Christina Hurihia Wirihana (b 1949) is a New Zealand weaver from Te Arawa, Ngāti Maniapoto, Ngāti Pikiao, Ngāti Rangiunora, Ngāti Raukawa, Tainui iwi.

Biography 
Wirihana was born in Rotorua in 1949. Her mother is the renowned weaver Matekino Lawless. Wirihana attributes Dame Rangimarie Hetet, Diggeress Te Kanawa and Emily Schuster as major influences but states her mother as being her most significant teacher.

Wirihana was commissioned to weave an installation of harakeke panels that was part of a touring exhibition called Anō te Ātaahua - Honouring the Gifts of our Elders (2000-2002) that was presented in Auckland, Waikato, Rotorua and Whangārei.

Wirihana is currently a senior lecturer at Toihoukura, a Māori visual arts school within the Eastern Institute of Technology, and has previously been fibre tutor at the Waiariki Polytechnic in Rotorua. The significant international touring exhibition Toi Māori: The Eternal Thread was co-curated by Wirihana.

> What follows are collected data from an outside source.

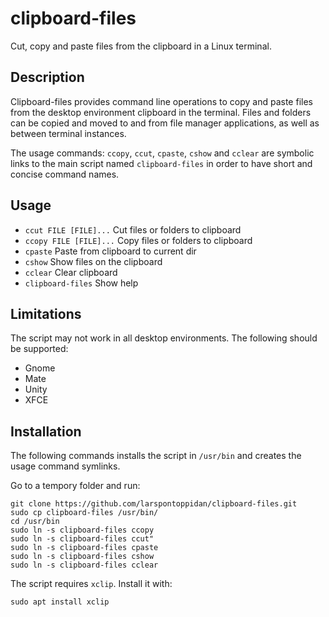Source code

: # clipboard-files
Cut, copy and paste files from the clipboard in a Linux terminal.

## Description
Clipboard-files provides command line operations to copy and paste files from the desktop environment clipboard in the terminal. Files and folders can be copied and moved to and from file manager applications, as well as between terminal instances.

The usage commands: `ccopy`, `ccut`, `cpaste`, `cshow` and `cclear` are symbolic links to the main script named `clipboard-files` in order to have short and concise command names.

## Usage

- `ccut FILE [FILE]...` Cut files or folders to clipboard
- `ccopy FILE [FILE]...` Copy files or folders to clipboard
- `cpaste` Paste from clipboard to current dir
- `cshow` Show files on the clipboard
- `cclear` Clear clipboard
- `clipboard-files` Show help

## Limitations

The script may not work in all desktop environments. The following should be supported:

- Gnome
- Mate
- Unity
- XFCE

## Installation

The following commands installs the script in `/usr/bin` and creates the usage command symlinks. 

Go to a tempory folder and run:

```text
git clone https://github.com/larspontoppidan/clipboard-files.git
sudo cp clipboard-files /usr/bin/
cd /usr/bin
sudo ln -s clipboard-files ccopy
sudo ln -s clipboard-files ccut"
sudo ln -s clipboard-files cpaste
sudo ln -s clipboard-files cshow
sudo ln -s clipboard-files cclear
```

The script requires `xclip`. Install it with:

```text
sudo apt install xclip
```
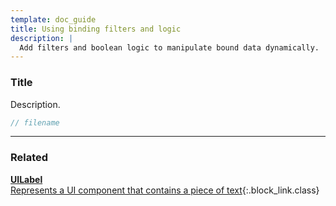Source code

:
 ```yaml
---
template: doc_guide
title: Using binding filters and logic
description: |
  Add filters and boolean logic to manipulate bound data dynamically.
---
```


<section>

### Title

Description.

</section>

```typescript
// filename
```

---

<footer>

### Related

[**UILabel**<br>Represents a UI component that contains a piece of text](/docs/ref/UILabel){:.block_link.class}

</footer>
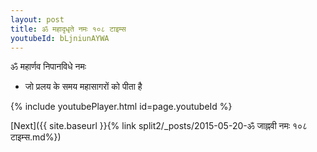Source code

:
 ```yaml
---
layout: post
title: ॐ महादृधृते नमः १०८ टाइम्स
youtubeId: bLjniunAYWA
---
```

 
 
 ॐ महार्णव निपानविधे नमः  
 
 -  जो प्रलय के समय महासागरों को पीता है 
 
  
 
  
 
 
 
 
 
 


{% include youtubePlayer.html id=page.youtubeId %}
 
[Next]({{ site.baseurl }}{% link  split2/_posts/2015-05-20-ॐ जाह्नवी नमः १०८ टाइम्स.md%})
 
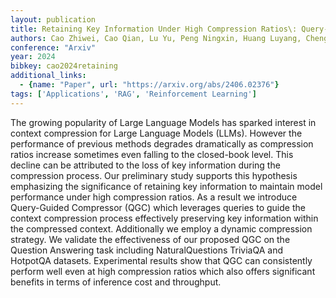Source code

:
 ```yaml
---
layout: publication
title: Retaining Key Information Under High Compression Ratios\: Query-guided Compressor For Llms
authors: Cao Zhiwei, Cao Qian, Lu Yu, Peng Ningxin, Huang Luyang, Cheng Shanbo, Su Jinsong
conference: "Arxiv"
year: 2024
bibkey: cao2024retaining
additional_links:
  - {name: "Paper", url: "https://arxiv.org/abs/2406.02376"}
tags: ['Applications', 'RAG', 'Reinforcement Learning']
---
```

The growing popularity of Large Language Models has sparked interest in context compression for Large Language Models (LLMs). However the performance of previous methods degrades dramatically as compression ratios increase sometimes even falling to the closed-book level. This decline can be attributed to the loss of key information during the compression process. Our preliminary study supports this hypothesis emphasizing the significance of retaining key information to maintain model performance under high compression ratios. As a result we introduce Query-Guided Compressor (QGC) which leverages queries to guide the context compression process effectively preserving key information within the compressed context. Additionally we employ a dynamic compression strategy. We validate the effectiveness of our proposed QGC on the Question Answering task including NaturalQuestions TriviaQA and HotpotQA datasets. Experimental results show that QGC can consistently perform well even at high compression ratios which also offers significant benefits in terms of inference cost and throughput.
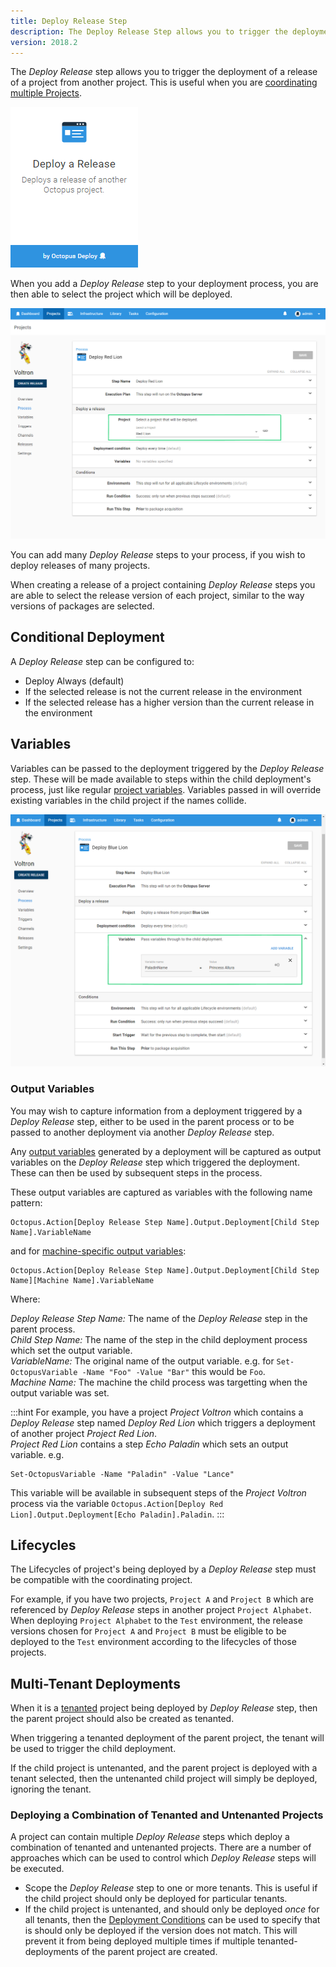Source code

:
 ```yaml
---
title: Deploy Release Step 
description: The Deploy Release Step allows you to trigger the deployment of a Release of a Project from another Project 
version: 2018.2 
---
```


The _Deploy Release_ step allows you to trigger the deployment of a release of a project from another project.  This is useful when you are [coordinating multiple Projects](index.md).

![Deploy Release Step Card](deploy-release-card.png "width=500")

When you add a _Deploy Release_ step to your deployment process, you are then able to select the project which will be deployed.

![Deploy Release Select Project](deploy-release-step-select-project.png "width=500")

You can add many _Deploy Release_ steps to your process, if you wish to deploy releases of many projects.

When creating a release of a project containing _Deploy Release_ steps you are able to select the release version of each project, similar to the way versions of packages are selected.  

## Conditional Deployment 

A _Deploy Release_ step can be configured to:

- Deploy Always (default)
- If the selected release is not the current release in the environment
- If the selected release has a higher version than the current release in the environment

## Variables

Variables can be passed to the deployment triggered by the _Deploy Release_ step. These will be made available to steps within the child deployment's process, just like regular [project variables](/docs/deployment-process/variables/index.md).  Variables passed in will override existing variables in the child project if the names collide.

![Deploy Release Variables](deploy-release-step-variables.png "width=500")

### Output Variables

You may wish to capture information from a deployment triggered by a _Deploy Release_ step, either to be used in the parent process or to be passed to another deployment via another _Deploy Release_ step.

Any [output variables](/docs/deployment-process/variables/output-variables.md) generated by a deployment will be captured as output variables on the _Deploy Release_ step which triggered the deployment.  These can then be used by subsequent steps in the process. 

These output variables are captured as variables with the following name pattern:

```
Octopus.Action[Deploy Release Step Name].Output.Deployment[Child Step Name].VariableName
```

and for [machine-specific output variables](/docs/deployment-process/variables/output-variables.md#Outputvariables-Outputfrommultiplemachines):

```
Octopus.Action[Deploy Release Step Name].Output.Deployment[Child Step Name][Machine Name].VariableName
```

Where:

*Deploy Release Step Name:* The name of the _Deploy Release_ step in the parent process.    
*Child Step Name:* The name of the step in the child deployment process which set the output variable.   
*VariableName:* The original name of the output variable. e.g. for `Set-OctopusVariable -Name "Foo" -Value "Bar"` this would be `Foo`.   
*Machine Name:* The machine the child process was targetting when the output variable was set.   

:::hint
For example, you have a project _Project Voltron_ which contains a _Deploy Release_ step named _Deploy Red Lion_ which triggers a deployment of another project _Project Red Lion_.  
_Project Red Lion_ contains a step _Echo Paladin_ which sets an output variable. e.g. 

```
Set-OctopusVariable -Name "Paladin" -Value "Lance"
```

This variable will be available in subsequent steps of the _Project Voltron_ process via the variable `Octopus.Action[Deploy Red Lion].Output.Deployment[Echo Paladin].Paladin`. 
:::

## Lifecycles

The Lifecycles of project's being deployed by a _Deploy Release_ step must be compatible with the coordinating project.

For example, if you have two projects, `Project A` and `Project B` which are referenced by _Deploy Release_ steps in another project `Project Alphabet`. When deploying `Project Alphabet` to the `Test` environment, the release versions chosen for `Project A` and `Project B` must be eligible to be deployed to the `Test` environment according to the lifecycles of those projects. 

## Multi-Tenant Deployments

When it is a [tenanted](/docs/deployment-patterns/multi-tenant-deployments/multi-tenant-deployment-guide/index.md) project being deployed by _Deploy Release_ step, then the parent project should also be created as tenanted.

When triggering a tenanted deployment of the parent project, the tenant will be used to trigger the child deployment.

If the child project is untenanted, and the parent project is deployed with a tenant selected, then the untenanted child project will simply be deployed, ignoring the tenant.

### Deploying a Combination of Tenanted and Untenanted Projects

A project can contain multiple _Deploy Release_ steps which deploy a combination of tenanted and untenanted projects. There are a number of approaches which can be used to control which _Deploy Release_ steps will be executed.   

- Scope the _Deploy Release_  step to one or more tenants.  This is useful if the child project should only be deployed for particular tenants.  
- If the child project is untenanted, and should only be deployed _once_ for all tenants, then the [Deployment Conditions](#conditional-deployment) can be used to specify that is should only be deployed if the version does not match.  This will prevent it from being deployed multiple times if multiple tenanted-deployments of the parent project are created. 
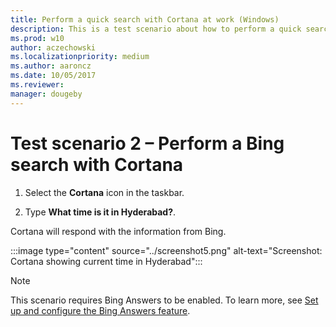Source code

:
 ```yaml
---
title: Perform a quick search with Cortana at work (Windows)
description: This is a test scenario about how to perform a quick search with Cortana at work.
ms.prod: w10
author: aczechowski
ms.localizationpriority: medium
ms.author: aaroncz
ms.date: 10/05/2017
ms.reviewer: 
manager: dougeby
---
```


# Test scenario 2 – Perform a Bing search with Cortana

1. Select the  **Cortana**  icon in the taskbar.

2. Type **What time is it in Hyderabad?**.

Cortana will respond with the information from Bing.

:::image type="content" source="../screenshot5.png" alt-text="Screenshot: Cortana showing current time in Hyderabad":::

>[!NOTE]
>This scenario requires Bing Answers to be enabled. To learn more, see [Set up and configure the Bing Answers feature](./set-up-and-test-cortana-in-windows-10.md#set-up-and-configure-the-bing-answers-feature).
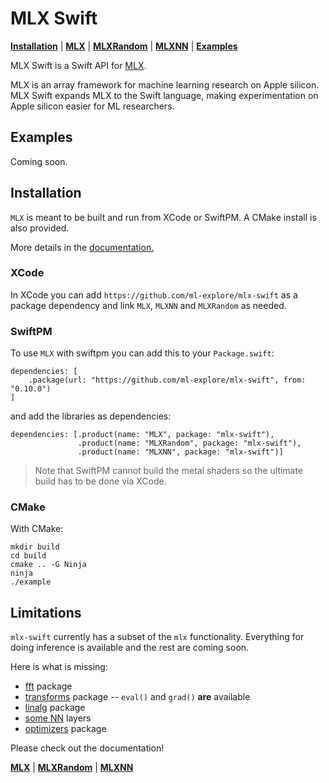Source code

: # MLX Swift

[**Installation**](#installation) | [**MLX**](https://ml-explore.github.io/mlx-swift/MLX/documentation/mlx/) | [**MLXRandom**](https://ml-explore.github.io/mlx-swift/MLXRandom/documentation/mlxrandom/) | [**MLXNN**](https://ml-explore.github.io/mlx-swift/MLXNN/documentation/mlxnn/) | [**Examples**](#examples) 

MLX Swift is a Swift API for [MLX](https://ml-explore.github.io/mlx/build/html/index.html).

MLX is an array framework for machine learning research on Apple silicon. MLX
Swift expands MLX to the Swift language, making experimentation on Apple
silicon easier for ML researchers.

## Examples

Coming soon.

## Installation

``MLX`` is meant to be built and run from XCode or SwiftPM.  A CMake install is also provided. 

More details in the [documentation.](https://ml-explore.github.io/mlx-swift/MLX/documentation/mlx/install)

### XCode

In XCode you can add `https://github.com/ml-explore/mlx-swift` as a package
dependency and link `MLX`, `MLXNN` and `MLXRandom` as needed.

### SwiftPM

To use ``MLX`` with swiftpm you can add this to your `Package.swift`:

```
dependencies: [
    .package(url: "https://github.com/ml-explore/mlx-swift", from: "0.10.0")
]
```

and add the libraries as dependencies:

```
dependencies: [.product(name: "MLX", package: "mlx-swift"),
               .product(name: "MLXRandom", package: "mlx-swift"),
               .product(name: "MLXNN", package: "mlx-swift")]
```

> Note that SwiftPM cannot build the metal shaders so the ultimate build has to be done via
XCode.


### CMake

With CMake:
```
mkdir build
cd build
cmake .. -G Ninja
ninja
./example
```

## Limitations

`mlx-swift` currently has a subset of the `mlx` functionality.
Everything for doing inference is available and the rest are coming soon.

Here is what is missing:

- [fft](https://ml-explore.github.io/mlx/build/html/python/fft.html) package
- [transforms](https://ml-explore.github.io/mlx/build/html/python/fft.html) package -- `eval()` and `grad()` **are** available
- [linalg](https://ml-explore.github.io/mlx/build/html/python/linalg.html) package
- [some NN](https://ml-explore.github.io/mlx/build/html/python/nn.html) layers
- [optimizers](https://ml-explore.github.io/mlx/build/html/python/optimizers.html) package

Please check out the documentation!

[**MLX**](https://ml-explore.github.io/mlx-swift/MLX/documentation/mlx/) | [**MLXRandom**](https://ml-explore.github.io/mlx-swift/MLXRandom/documentation/mlxrandom/) | [**MLXNN**](https://ml-explore.github.io/mlx-swift/MLXNN/documentation/mlxnn/)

Her weaving is often an exploration of natural materials and processes. "In my weaving I am continually inspired by the surrounds of my maunga (mountain) Matawhaura, moana tapu Rotoiti (Lake Rotoiti), my marae Taurua and especially my whanau (family)."

Recognition
Wirihana is the Chairperson of Te Roopu Raranga Whatu o Aotearoa (National Collective of Māori Weavers in New Zealand). In 2014 this collective of weavers exhibited 49 tukutuku panels in Kāhui Raranga: The Art of Tukutuku at Museum of New Zealand Te Papa Tongarewa. These panels are to be installed early 2015 at the Headquarters of the United Nations in New York.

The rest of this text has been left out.